Document Type: Review Article

Author

Department of Family Medicine, Charles R. Drew University of Medicine and Science, Los Angeles, CA 90059, USA

Abstract

Most of what we know about the coronavirus disease 2019 (COVID-19) is limited to the severe acute respiratory syndrome, epidemiology, fatality, and acute care. However, infection with COVID-19 may also involve the central nervous system (CNS), which may or may not be due to a multi-organ injury. Our aim in this paper is to briefly summarize the main aspects of the growing literature on neurological manifestations of the COVID-19 infection. As such, after mentioned some general background on the economic and medical pandemic on the populations, the healthcare system, and the society, we summarize some common aspects of the published literature on neurological manifestations of the COVID-19 infection. We also highlight the existing gaps in the literature, which requires additional work. The most common neurological manifestation of COVID-19 infection is the olfactory deficit. However, it is still unknown if it is inflammatory or degenerative in nature. Still, the incidence of neurological involvement, and also mechanisms and their treatments are unknown.
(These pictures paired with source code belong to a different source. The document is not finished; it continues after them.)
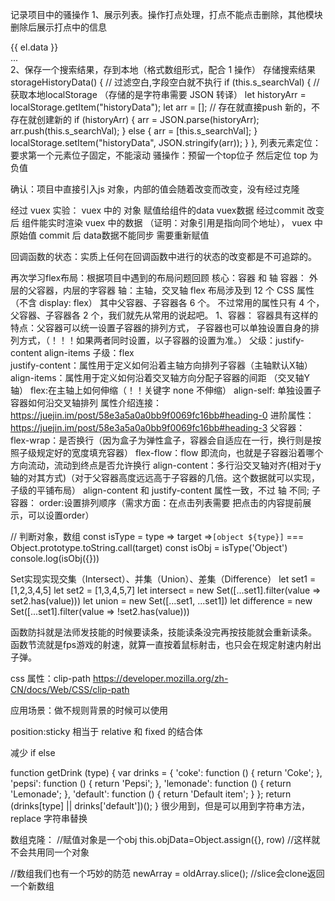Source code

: 记录项目中的骚操作
1、展示列表。操作打点处理，打点不能点击删除，其他模块删除后展示打点中的信息
<div class="moreList">
  <div
    @click="removeData(index)"
    v-for="(el, index) in Data.slice(0, 3)"
    :key="`dada${index}`"
    class="more-item"
  >
    <div v-if="index < 3">
      {{ el.data }}
    </div>
  </div>
  <div v-if="Data.length > 3">...</div>
</div>
2、保存一个搜索结果，存到本地（格式数组形式，配合 1 操作）
存储搜索结果
storageHistoryData() {
  // 过滤空白,字段空白就不执行
  if (this.s_searchVal) {
    // 获取本地localStorage （存储的是字符串需要 JSON 转译）
    let historyArr = localStorage.getItem("historyData");
    let arr = [];
    // 存在就直接push 新的，不存在就创建新的
    if (historyArr) {
      arr = JSON.parse(historyArr);
      arr.push(this.s_searchVal);
    } else {
      arr = [this.s_searchVal];
    }
    localStorage.setItem("historyData", JSON.stringify(arr));
  }
},
列表元素定位：要求第一个元素位子固定，不能滚动
骚操作：预留一个top位子 然后定位 top 为负值

确认：项目中直接引入js 对象，内部的值会随着改变而改变，没有经过克隆

经过 vuex 实验： vuex 中的 对象 赋值给组件的data vuex数据 
经过commit 改变后 组件能实时渲染 vuex 中的数据 
（证明：对象引用是指向同个地址）， vuex 中原始值 commit 后 data数据不能同步 需要重新赋值

回调函数的状态：实质上任何在回调函数中进行的状态的改变都是不可追踪的。

再次学习flex布局：根据项目中遇到的布局问题回顾
核心：容器 和 轴
容器： 外层的父容器，内层的字容器
轴：主轴，交叉轴
flex 布局涉及到 12 个 CSS 属性（不含 display: flex）
其中父容器、子容器各 6 个。
不过常用的属性只有 4 个，父容器、子容器各 2 个，我们就先从常用的说起吧。
1、容器：
容器具有这样的特点：父容器可以统一设置子容器的排列方式，
子容器也可以单独设置自身的排列方式，（！！！如果两者同时设置，以子容器的设置为准。）
父级：justify-content align-items 
子级：flex  
justify-content：属性用于定义如何沿着主轴方向排列子容器（主轴默认X轴）
align-items：属性用于定义如何沿着交叉轴方向分配子容器的间距 （交叉轴Y轴）
flex:在主轴上如何伸缩（！！关键字 none 不伸缩）
align-self: 单独设置子容器如何沿交叉轴排列
属性介绍连接：https://juejin.im/post/58e3a5a0a0bb9f0069fc16bb#heading-0
进阶属性：https://juejin.im/post/58e3a5a0a0bb9f0069fc16bb#heading-3
父容器：
flex-wrap：是否换行（因为盒子为弹性盒子，容器会自适应在一行，换行则是按照子级规定好的宽度填充容器）
flex-flow：flow 即流向，也就是子容器沿着哪个方向流动，流动到终点是否允许换行
align-content：多行沿交叉轴对齐(相对于y轴的对其方式)（对于父容器高度远远高于子容器的几倍。这个数据就可以实现，子级的平铺布局）
align-content 和 justify-content 属性一致，不过 轴 不同;
子容器：
order:设置排列顺序（需求方面：在点击列表需要 把点击的内容提前展示，可以设置order）

// 判断对象，数组
const isType = type => target =>`[object ${type}]` === Object.prototype.toString.call(target)
const isObj = isType('Object')
console.log(isObj({}))

Set实现实现交集（Intersect）、并集（Union）、差集（Difference）
let set1 = [1,2,3,4,5]
let set2 = [1,3,4,5,7]
let intersect = new Set([...set1].filter(value => set2.has(value)))
let union = new Set([...set1, ...set1])
let difference = new Set([...set1].filter(value => !set2.has(value)))

函数防抖就是法师发技能的时候要读条，技能读条没完再按技能就会重新读条。
函数节流就是fps游戏的射速，就算一直按着鼠标射击，也只会在规定射速内射出子弹。

css 属性：clip-path
https://developer.mozilla.org/zh-CN/docs/Web/CSS/clip-path

应用场景：做不规则背景的时候可以使用

position:sticky 相当于 relative 和 fixed 的结合体

减少 if else 

function getDrink (type) {
  var drinks = {
    'coke': function () {
      return 'Coke';
    },
    'pepsi': function () {
      return 'Pepsi';
    },
    'lemonade': function () {
      return 'Lemonade';
    },
    'default': function () {
      return 'Default item';
    }
  };
  return (drinks[type] || drinks['default'])();
}
很少用到，但是可以用到字符串方法，replace 字符串替换

数组克隆：
//赋值对象是一个obj
this.objData=Object.assign({}, row) //这样就不会共用同一个对象

//数组我们也有一个巧妙的防范
newArray = oldArray.slice(); //slice会clone返回一个新数组
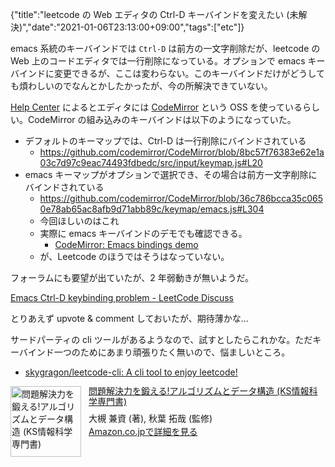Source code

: {"title":"leetcode の Web エディタの Ctrl-D キーバインドを変えたい (未解決)","date":"2021-01-06T23:13:00+09:00","tags":["etc"]}

emacs 系統のキーバインドでは `Ctrl-D` は前方の一文字削除だが、leetcode の Web 上のコードエディタでは一行削除になっている。オプションで emacs キーバインドに変更できるが、ここは変わらない。このキーバインドだけがどうしても煩わしいのでなんとかしたかったが、今の所解決できていない。

[Help Center](https://support.leetcode.com/hc/en-us/articles/360012016874-Start-your-Coding-Practice) によるとエディタには [CodeMirror](https://codemirror.net/) という OSS を使っているらしい。CodeMirror の組み込みのキーバインドは以下のようになっていた。

- デフォルトのキーマップでは、Ctrl-D は一行削除にバインドされている
    - https://github.com/codemirror/CodeMirror/blob/8bc57f76383e62e1a03c7d97c9eac74493fdbedc/src/input/keymap.js#L20
- emacs キーマップがオプションで選択でき、その場合は前方一文字削除にバインドされている
    - https://github.com/codemirror/CodeMirror/blob/36c786bcca35c0650e78ab65ac8afb9d71abb89c/keymap/emacs.js#L304
    - 今回ほしいのはこれ
    - 実際に emacs キーバインドのデモでも確認できる。
        - [CodeMirror: Emacs bindings demo](https://codemirror.net/demo/emacs.html)
    - が、Leetcode のほうではそうはなっていない。

フォーラムにも要望が出ていたが、2 年弱動きが無いようだ。

[Emacs Ctrl\-D keybinding problem \- LeetCode Discuss](https://leetcode.com/discuss/general-discussion/257321/Emacs-Ctrl-D-keybinding-problem)

とりあえず upvote & comment しておいたが、期待薄かな...

サードパーティの cli ツールがあるようなので、試すとしたらこれかな。ただキーバインド一つのためにあまり頑張りたく無いので、悩ましいところ。

- [skygragon/leetcode\-cli: A cli tool to enjoy leetcode\!](https://github.com/skygragon/leetcode-cli)

<div class="amazlet-box" style="margin-bottom:0px;"><div class="amazlet-image" style="float:left;margin:0px 12px 1px 0px;"><a href="http://www.amazon.co.jp/exec/obidos/ASIN/4065128447/pleasesleep-22/ref=nosim/" name="amazletlink" target="_blank"><img src="https://images-na.ssl-images-amazon.com/images/I/51OK2x1LvbL._SX348_BO1,204,203,200_.jpg" alt="問題解決力を鍛える!アルゴリズムとデータ構造 (KS情報科学専門書)" style="border: none; width: 113px;" /></a></div><div class="amazlet-info" style="line-height:120%; margin-bottom: 10px"><div class="amazlet-name" style="margin-bottom:10px;line-height:120%"><a href="http://www.amazon.co.jp/exec/obidos/ASIN/4065128447/pleasesleep-22/ref=nosim/" name="amazletlink" target="_blank">問題解決力を鍛える!アルゴリズムとデータ構造 (KS情報科学専門書)</a></div><div class="amazlet-detail">大槻 兼資  (著), 秋葉 拓哉 (監修)<br/></div><div class="amazlet-sub-info" style="float: left;"><div class="amazlet-link" style="margin-top: 5px"><a href="http://www.amazon.co.jp/exec/obidos/ASIN/4065128447/pleasesleep-22/ref=nosim/" name="amazletlink" target="_blank">Amazon.co.jpで詳細を見る</a></div></div></div><div class="amazlet-footer" style="clear: left"></div></div>
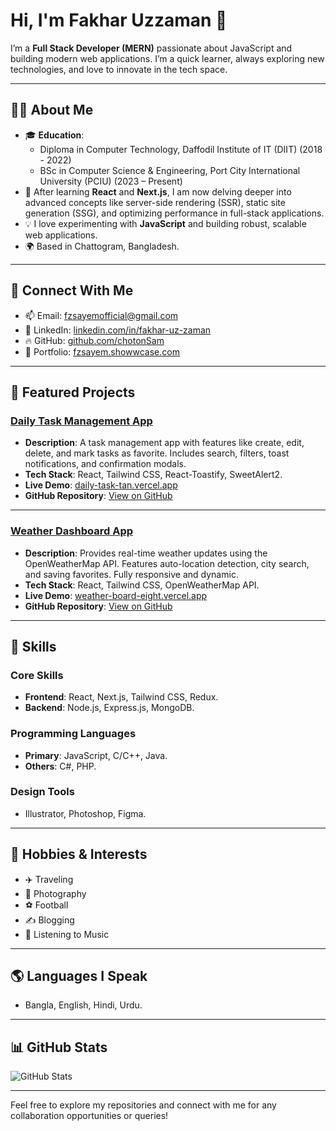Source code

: # Hi, I'm Fakhar Uzzaman 👋

I’m a **Full Stack Developer (MERN)** passionate about JavaScript and building modern web applications. I’m a quick learner, always exploring new technologies, and love to innovate in the tech space.

---

## 🧑‍💻 About Me
- 🎓 **Education**: 
  - Diploma in Computer Technology, Daffodil Institute of IT (DIIT) (2018 - 2022)
  - BSc in Computer Science & Engineering, Port City International University (PCIU) (2023 – Present)
- 🌱 After learning **React** and **Next.js**, I am now delving deeper into advanced concepts like server-side rendering (SSR), static site generation (SSG), and optimizing performance in full-stack applications.
- 💡 I love experimenting with **JavaScript** and building robust, scalable web applications.
- 🌍 Based in Chattogram, Bangladesh.

---

## 🔗 Connect With Me
- 📫 Email: [fzsayemofficial@gmail.com](mailto:fzsayemofficial@gmail.com)
- 💼 LinkedIn: [linkedin.com/in/fakhar-uz-zaman](https://linkedin.com/in/fakhar-uz-zaman)
- 🔥 GitHub: [github.com/chotonSam](https://github.com/chotonSam)
- 🌟 Portfolio: [fzsayem.showwcase.com](https://fzsayem.showwcase.com)

---

## 🚀 Featured Projects

### [Daily Task Management App](https://daily-task-tan.vercel.app)
- **Description**: A task management app with features like create, edit, delete, and mark tasks as favorite. Includes search, filters, toast notifications, and confirmation modals.
- **Tech Stack**: React, Tailwind CSS, React-Toastify, SweetAlert2.
- **Live Demo**: [daily-task-tan.vercel.app](https://daily-task-tan.vercel.app)
- **GitHub Repository**: [View on GitHub](https://github.com/chotonSam/daily-task-app)

---

### [Weather Dashboard App](https://weather-board-eight.vercel.app)
- **Description**: Provides real-time weather updates using the OpenWeatherMap API. Features auto-location detection, city search, and saving favorites. Fully responsive and dynamic.
- **Tech Stack**: React, Tailwind CSS, OpenWeatherMap API.
- **Live Demo**: [weather-board-eight.vercel.app](https://weather-board-eight.vercel.app)
- **GitHub Repository**: [View on GitHub](https://github.com/chotonSam/weather-dashboard)

---

## 🔧 Skills

### Core Skills
- **Frontend**: React, Next.js, Tailwind CSS, Redux.
- **Backend**: Node.js, Express.js, MongoDB.

### Programming Languages
- **Primary**: JavaScript, C/C++, Java.
- **Others**: C#, PHP.

### Design Tools
- Illustrator, Photoshop, Figma.

---

## 🌟 Hobbies & Interests
- ✈️ Traveling
- 📸 Photography
- ⚽ Football
- ✍️ Blogging
- 🎵 Listening to Music

---

## 🌎 Languages I Speak
- Bangla, English, Hindi, Urdu.

---

## 📊 GitHub Stats

![GitHub Stats](https://github-readme-stats.vercel.app/api?username=chotonSam&show_icons=true&count_private=true)

---

Feel free to explore my repositories and connect with me for any collaboration opportunities or queries!
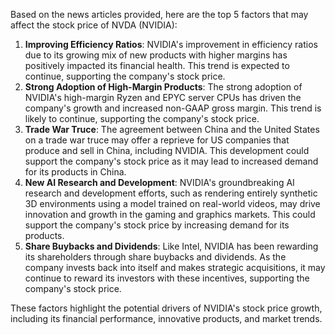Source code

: Based on the news articles provided, here are the top 5 factors that may affect the stock price of NVDA (NVIDIA):

1. **Improving Efficiency Ratios**: NVIDIA's improvement in efficiency ratios due to its growing mix of new products with higher margins has positively impacted its financial health. This trend is expected to continue, supporting the company's stock price.
2. **Strong Adoption of High-Margin Products**: The strong adoption of NVIDIA's high-margin Ryzen and EPYC server CPUs has driven the company's growth and increased non-GAAP gross margin. This trend is likely to continue, supporting the company's stock price.
3. **Trade War Truce**: The agreement between China and the United States on a trade war truce may offer a reprieve for US companies that produce and sell in China, including NVIDIA. This development could support the company's stock price as it may lead to increased demand for its products in China.
4. **New AI Research and Development**: NVIDIA's groundbreaking AI research and development efforts, such as rendering entirely synthetic 3D environments using a model trained on real-world videos, may drive innovation and growth in the gaming and graphics markets. This could support the company's stock price by increasing demand for its products.
5. **Share Buybacks and Dividends**: Like Intel, NVIDIA has been rewarding its shareholders through share buybacks and dividends. As the company invests back into itself and makes strategic acquisitions, it may continue to reward its investors with these incentives, supporting the company's stock price.

These factors highlight the potential drivers of NVIDIA's stock price growth, including its financial performance, innovative products, and market trends.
This literature is predominantly composed of opinions and reviews rather than original articles, so the patients’ data are not used for a majority of the studies. Multi-center studies that not only conduct chest CT or MRI but also brain CT or MRI are needed. Randomized trials are still required on the management of acute and chronic neurological conditions due to COVID-19 infection. Cohort studies may also determine the natural history of the conditions and factors that are prognostic. Furthermore, while disparities in COVID-19 infections are known, inequalities in neurological manifestations are unknown. Besides, the efficacy of specific treatments on CNS involvement is still unknown. We will discuss the health care needs of patients with chronic neurological conditions. We end the paper with a few recommendations for practice and research.